Transcription of the blk gene in human B lymphocytes is controlled by two promoters.

Genomic DNA containing the first exon and 5'-flanking region of the human protein tyrosine kinase, blk, was isolated. Sequence analysis identified a TG repeat element in this region with enhancer activity, but no TATA or CCAAT sequences were found. Two blk transcripts of 2.2 and 2.5 kilobases were identified in various B-cell lines by Northern blot analyses, and primer extension experiments demonstrated two clusters of multiple transcription start sites. Subsequent promoter analyses by transient transfection assays with a reporter gene identified two promoter elements in the human blk gene.

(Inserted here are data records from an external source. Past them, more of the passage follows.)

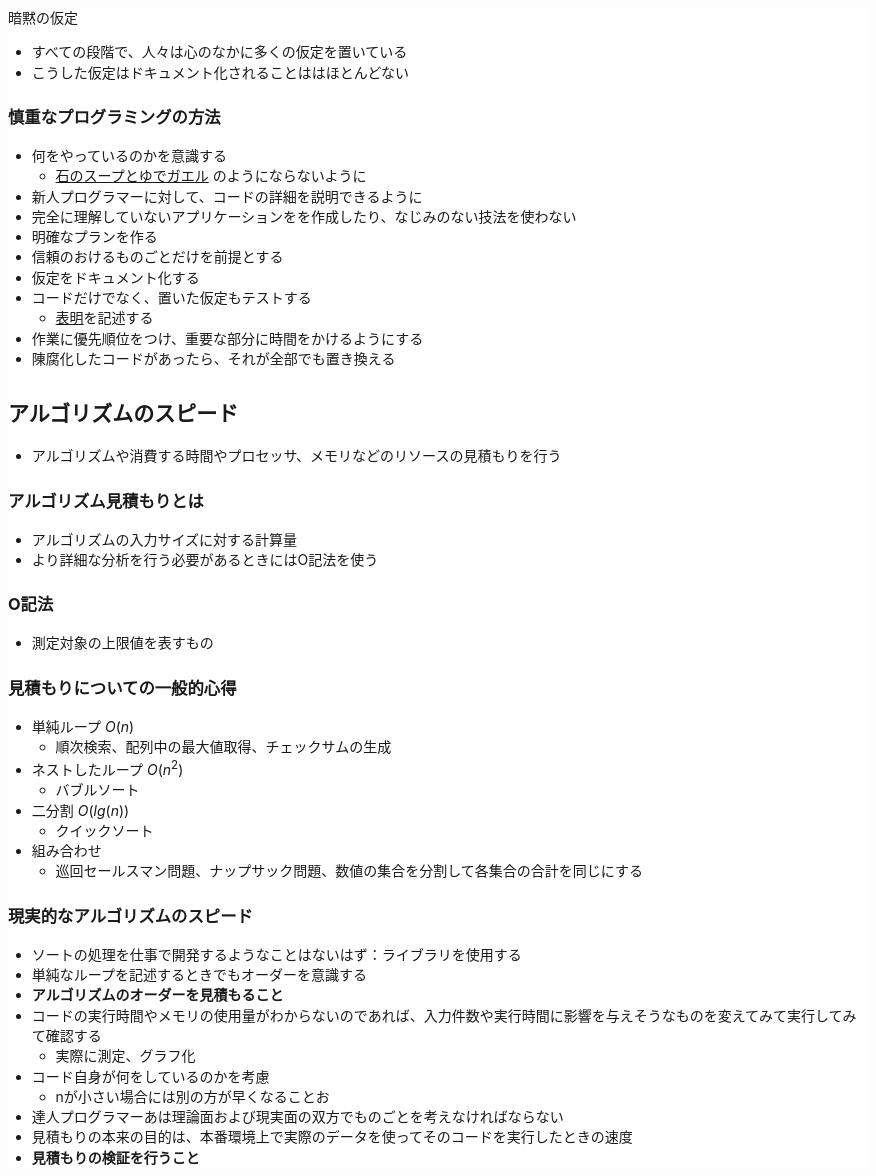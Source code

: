暗黙の仮定

- すべての段階で、人々は心のなかに多くの仮定を置いている
- こうした仮定はドキュメント化されることははほとんどない

### 慎重なプログラミングの方法

- 何をやっているのかを意識する
    - [石のスープとゆでガエル]() のようにならないように
- 新人プログラマーに対して、コードの詳細を説明できるように
- 完全に理解していないアプリケーションをを作成したり、なじみのない技法を使わない
- 明確なプランを作る
- 信頼のおけるものごとだけを前提とする
- 仮定をドキュメント化する
- コードだけでなく、置いた仮定もテストする
    - [表明]()を記述する
- 作業に優先順位をつけ、重要な部分に時間をかけるようにする
- 陳腐化したコードがあったら、それが全部でも置き換える

## アルゴリズムのスピード

- アルゴリズムや消費する時間やプロセッサ、メモリなどのリソースの見積もりを行う

### アルゴリズム見積もりとは

- アルゴリズムの入力サイズに対する計算量
- より詳細な分析を行う必要があるときにはO記法を使う

### O記法

- 測定対象の上限値を表すもの

### 見積もりについての一般的心得

- 単純ループ $O(n)$
    - 順次検索、配列中の最大値取得、チェックサムの生成
- ネストしたループ $O(n^2)$
    - バブルソート
- 二分割 $O(lg(n))$
    - クイックソート
- 組み合わせ
    - 巡回セールスマン問題、ナップサック問題、数値の集合を分割して各集合の合計を同じにする

### 現実的なアルゴリズムのスピード

- ソートの処理を仕事で開発するようなことはないはず：ライブラリを使用する
- 単純なループを記述するときでもオーダーを意識する
- **アルゴリズムのオーダーを見積もること**
- コードの実行時間やメモリの使用量がわからないのであれば、入力件数や実行時間に影響を与えそうなものを変えてみて実行してみて確認する
    - 実際に測定、グラフ化
- コード自身が何をしているのかを考慮
    - nが小さい場合には別の方が早くなることお
- 達人プログラマーあは理論面および現実面の双方でものごとを考えなければならない
- 見積もりの本来の目的は、本番環境上で実際のデータを使ってそのコードを実行したときの速度
- **見積もりの検証を行うこと**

Promoter P1 contains sequences that have been shown to regulate the expression of immunoglobulin genes and promoter P2 contains elements that are highly conserved in the promoter of major histocompatibility complex class II genes, as well as a B-cell-specific activator protein- (BSAP) binding site. Electrophoretic mobility shift assays demonstrated that the binding of a protein to the BSAP-binding site was correlated with the presence of the 2.5-kilobase blk transcript. These data suggest that the two human blk RNAs arise from the transcription of the blk gene by two distinct promoters and that these promoters may be subject to regulation by different trans-acting factors.